44. Use of underlined or strike-thru fonts or sandwiching headers between lines

45. The random squiggle as design tool—experiment elsewhere

46. Navy blue and black—you wouldn't wear it, don't send it

47. Width of clever line extension of a letter in your name doesn't match up with the font

48. Looks like sports team press release

49. Not centering header text on its background swatch

50. The "career objective" line—"...to secure a position as a..."—no one cares

51. Inline, embedded copies of logos you've created for clients

52. Your own awful logo

53. Headers inside vector circles: Wowzers, you dragged a cursor to create a shape!

54. Dividing lines made of plus signs, intermittent dots, etc. Again, just because you can...

55. Colors you wouldn't use to decorate your own home: evergreen, puce, peanut...

56. Page corners bracketed by random pixellated swirls you "created" in Illustrator

55. Fonts all the same weight, no bolds

56. Tilted text, anything else that shows how XTREME*~! you are

57. "Clever" wingding variants you downloaded from a free font site

58. Big header at the top says "RESUME" (and in italics, too) instead of "YOUR NAME"

59. Use of columns to cram in way too much crap

60. Borderline cliched: the "text ramping outward along a slope, I can use InDesign" resume

61. The cliched blog-template "typography" brackets or paragraph markers

62. Difference between capital and lowercase letters artificially exaggerated

63. Cover letter, resume and portfolio all in one massive, 5 MB document

64. "This resume created in Adobe InDesign, using blah blah, blah..." Best viewed in Internet Explorer, eh?

65. Large areas of resume covered in black background, still wet hour after printing

66. Whispy quill pen graphic in the header.
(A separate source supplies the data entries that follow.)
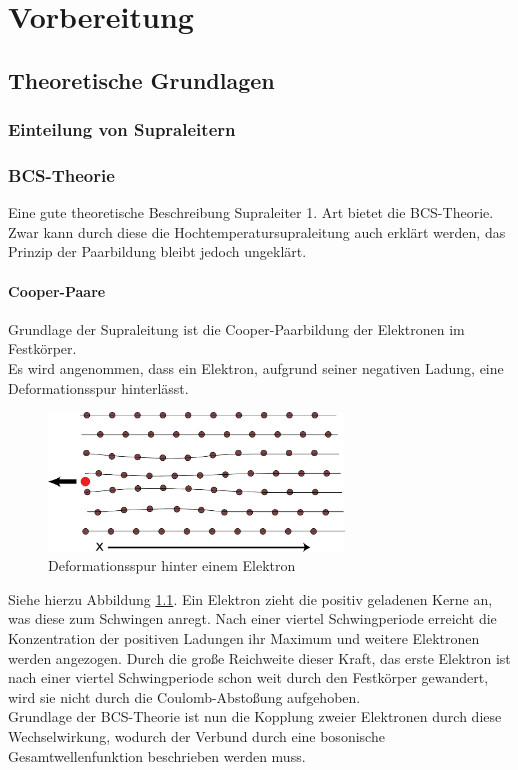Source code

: \chapter{Vorbereitung}

	\section{Theoretische Grundlagen}
	
    \subsection{Einteilung von Supraleitern}

	\subsection{BCS-Theorie}
Eine gute theoretische Beschreibung Supraleiter 1. Art bietet die BCS-Theorie. 
Zwar kann durch diese die Hochtemperatursupraleitung auch erklärt werden, das 
Prinzip der Paarbildung bleibt jedoch ungeklärt.

        \subsubsection{Cooper-Paare}
Grundlage der Supraleitung ist die Cooper-Paarbildung der Elektronen im Festkörper.
\vspace{3pt}\\
Es wird angenommen, dass ein Elektron, aufgrund seiner negativen Ladung, eine 
Deformationsspur hinterlässt. 
\begin{figure}[h]
    \centering
    \includegraphics[width=0.7\textwidth]{Abb/deformation.pdf}
    \caption{Deformationsspur hinter einem Elektron}
    \label{Abb:def}
\end{figure}
Siehe hierzu Abbildung \ref{Abb:def}. Ein Elektron zieht die positiv geladenen Kerne
an, was diese zum Schwingen anregt. Nach einer viertel Schwingperiode erreicht die
Konzentration der positiven Ladungen ihr Maximum und weitere Elektronen werden 
angezogen. Durch die große Reichweite dieser Kraft, das erste Elektron ist nach
einer viertel Schwingperiode schon weit durch den Festkörper gewandert, wird sie
nicht durch die Coulomb-Abstoßung aufgehoben.
\vspace{3pt}\\
Grundlage der BCS-Theorie ist nun die Kopplung zweier Elektronen durch diese 
Wechselwirkung, wodurch der Verbund durch eine bosonische Gesamtwellenfunktion
beschrieben werden muss.

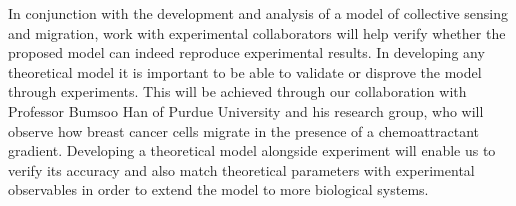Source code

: In conjunction with the development and analysis of a model of collective sensing and migration, work with experimental collaborators will help verify whether the proposed model can indeed reproduce experimental results. In developing any theoretical model it is important to be able to validate or disprove the model through experiments. This will be achieved through our collaboration with Professor Bumsoo Han of Purdue University and his research group, who will observe how breast cancer cells migrate in the presence of a chemoattractant gradient. Developing a theoretical model alongside experiment will enable us to verify its accuracy and also match theoretical parameters with experimental observables in order to extend the model to more biological systems.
No, no, no, no, no.

67. Playskool plastic blue

68. Every single font pixellated, suggesting a default viewing size problem

69. Difference in font size between first and last name

70. "Typewriter" fonts—because you're a WRITER, get it?

71. Some stuff right-aligned, some stuff left-aligned, font sizes all over the place

72. Apple logo glyphs—because you're familiar with Macs, get it?
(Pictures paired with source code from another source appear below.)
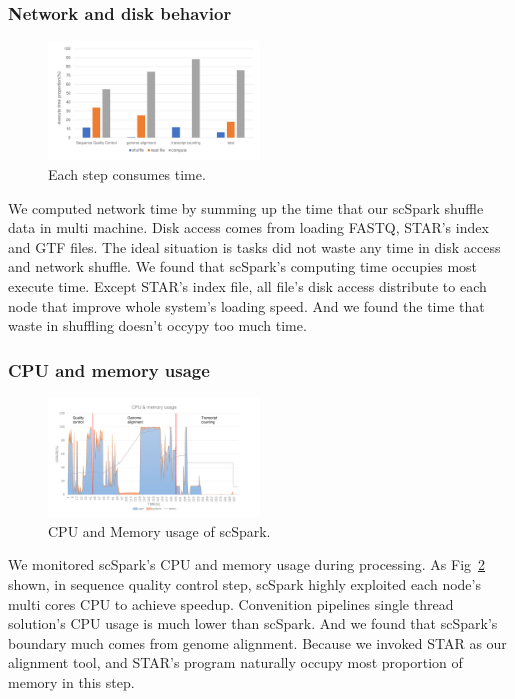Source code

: \documentclass[conference]{IEEEtran}
\begin{document}
\subsubsection{Network and disk behavior}
\begin{figure}
  \includegraphics[width=0.5\textwidth]{fig7.pdf}
  \caption{Each step consumes time.} \label{fig7}
\end{figure}
We computed network time by summing up the time that our scSpark shuffle data in multi machine. 
Disk access comes from loading FASTQ, STAR's index and GTF files. 
The ideal situation is tasks did not waste any time in disk access and network shuffle. 
We found that scSpark's computing time occupies most execute time. 
Except STAR's index file, all file's disk access distribute to each node that improve whole system's loading speed. 
And we found the time that waste in shuffling doesn't occypy too much time. 
  
\subsubsection{CPU and memory usage}
\begin{figure}
  \includegraphics[width=0.5\textwidth]{fig8.pdf}
  \caption{CPU and Memory usage of scSpark.} \label{fig8}
\end{figure}
We monitored scSpark's CPU and memory usage during processing. 
As Fig~\ref{fig8} shown, in sequence quality control step, scSpark highly exploited each node's multi cores CPU to achieve speedup. 
Convenition pipelines single thread solution's CPU usage is much lower than scSpark. 
And we found that scSpark's boundary much comes from genome alignment.
Because we invoked STAR as our alignment tool, and STAR's program naturally occupy most proportion of memory in this step.
  
\end{document}
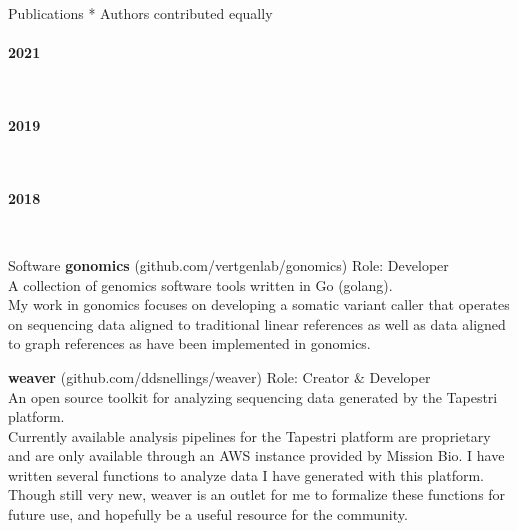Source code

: \documentclass{resume} %
\begin{document}
\begin{rSection}{Publications}
{* Authors contributed equally}
\\ \\ {\bf 2021} 
\item {}
\\ \\{\bf 2019} 
\item {}
\item {}
\\ \\ {\bf 2018}
\item {}
\item {}
\\
\end{rSection}


\begin{rSection}{Software}
{\bf gonomics} {(github.com/vertgenlab/gonomics)} \hfill{Role: Developer}
\\ {A collection of genomics software tools written in Go (golang).}
\\ {My work in gonomics focuses on developing a somatic variant caller that operates on sequencing data 
aligned to traditional linear references as well as data aligned to graph references as have been implemented
in gonomics.}

{\bf weaver} {(github.com/ddsnellings/weaver)} \hfill{Role: Creator \& Developer}
\\ {An open source toolkit for analyzing sequencing data generated by the Tapestri platform.}
\\ {Currently available analysis pipelines for the Tapestri platform are proprietary and are only available through an 
AWS instance provided by Mission Bio. I have written several functions to analyze data I have generated with this
platform. Though still very new, weaver is an outlet for me to formalize these functions for future use, and hopefully 
be a useful resource for the community.}

\end{rSection}
\end{document}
73. Listing cliched industry websites you frequent as "extra credit"

74. Full-res graphics but compressed, pixellated fonts

75. Headers/logos "peeking out" from behind a line. Not clever.

76. Using a "trendy" Asian character as your logo when you're not Asian

77. starshine71198@yahoo.com, sparkels21@hotmail.com

78. Huge, inexplicable blocks of white space at top of resume, header crunched to one side

79. A resume designed to be folded like a brochure, if only it had even sections and gutters

80. Including second page, ostensibly designed to be printed on back of resume, in online version

81. "To Whom It May Concern, ..."

82. "Watercolor splash" background image with a drop shadow—wtf?!
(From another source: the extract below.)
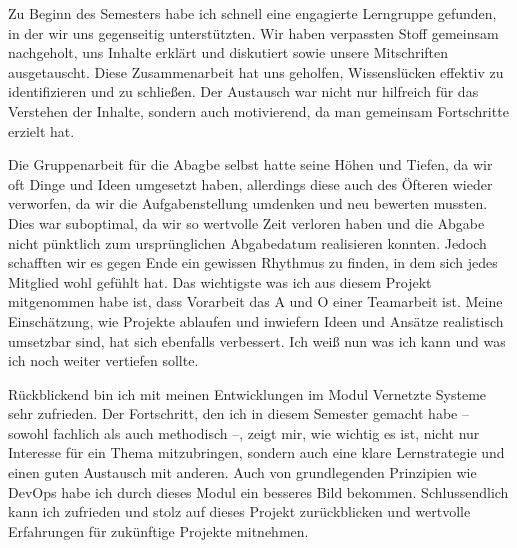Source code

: Zu Beginn des Semesters habe ich schnell eine engagierte Lerngruppe gefunden, in der wir uns gegenseitig unterstützten. Wir haben verpassten Stoff gemeinsam nachgeholt, uns Inhalte erklärt und diskutiert sowie unsere Mitschriften ausgetauscht. Diese Zusammenarbeit hat uns geholfen, Wissenslücken effektiv zu identifizieren und zu schließen. Der Austausch war nicht nur hilfreich für das Verstehen der Inhalte, sondern auch motivierend, da man gemeinsam Fortschritte erzielt hat. 

Die Gruppenarbeit für die Abagbe selbst hatte seine Höhen und Tiefen, da wir oft Dinge und Ideen umgesetzt haben, allerdings diese auch des Öfteren wieder verworfen, da wir die Aufgabenstellung umdenken und neu bewerten mussten. Dies war suboptimal, da wir so wertvolle Zeit verloren haben und die Abgabe nicht pünktlich zum ursprünglichen Abgabedatum realisieren konnten. Jedoch schafften wir es gegen Ende ein gewissen Rhythmus zu finden, in dem sich jedes Mitglied wohl gefühlt hat. Das wichtigste was ich aus diesem Projekt mitgenommen habe ist, dass Vorarbeit das A und O einer Teamarbeit ist. Meine Einschätzung, wie Projekte ablaufen und inwiefern Ideen und Ansätze realistisch umsetzbar sind, hat sich ebenfalls verbessert. Ich weiß nun was ich kann und was ich noch weiter vertiefen sollte.

Rückblickend bin ich mit meinen Entwicklungen im Modul Vernetzte Systeme sehr zufrieden. Der Fortschritt, den ich in diesem Semester gemacht habe – sowohl fachlich als auch methodisch –, zeigt mir, wie wichtig es ist, nicht nur Interesse für ein Thema mitzubringen, sondern auch eine klare Lernstrategie und einen guten Austausch mit anderen. Auch von grundlegenden Prinzipien wie DevOps habe ich durch dieses Modul ein besseres Bild bekommen.  Schlussendlich kann ich zufrieden und stolz auf dieses Projekt zurückblicken und wertvolle Erfahrungen für zukünftige Projekte mitnehmen.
83. "References available upon request."

84. Resume called "My freelance resume.indd"—Whose? Do I know you?

85. "I enjoy helping to solve design problems and..."

86. The capitalization of random Nouns

87. Overlapping first and last name—not clever

88. That little useless header with your set of one-word themes: Graphics. Web. Design. Print. [whispers] Wow...

89. A JPEG of your signature. Anywhere.

90. All italics—are you kidding me?

91. A 3D "pill" blob under your name, like a cheap late-'90s Web menu from awesomemenus.com

92. Improperly exporting your resume to PDF, leaving white spaces, artifacts around borders

93. Larger than about 100 KB

94. RESUME in huge shadow letters behind main text—looks like VOID on a bad check

95. Calling your resume "Professional Resume"—as opposed to your drinking resume, right?

96. "Resume" with an accent only on one of the Es, rather than both or none

97. A border of any sort

98. Subheads larger than headers

99. Use of rounded boxes that don't line up—why the hell does no one use guides?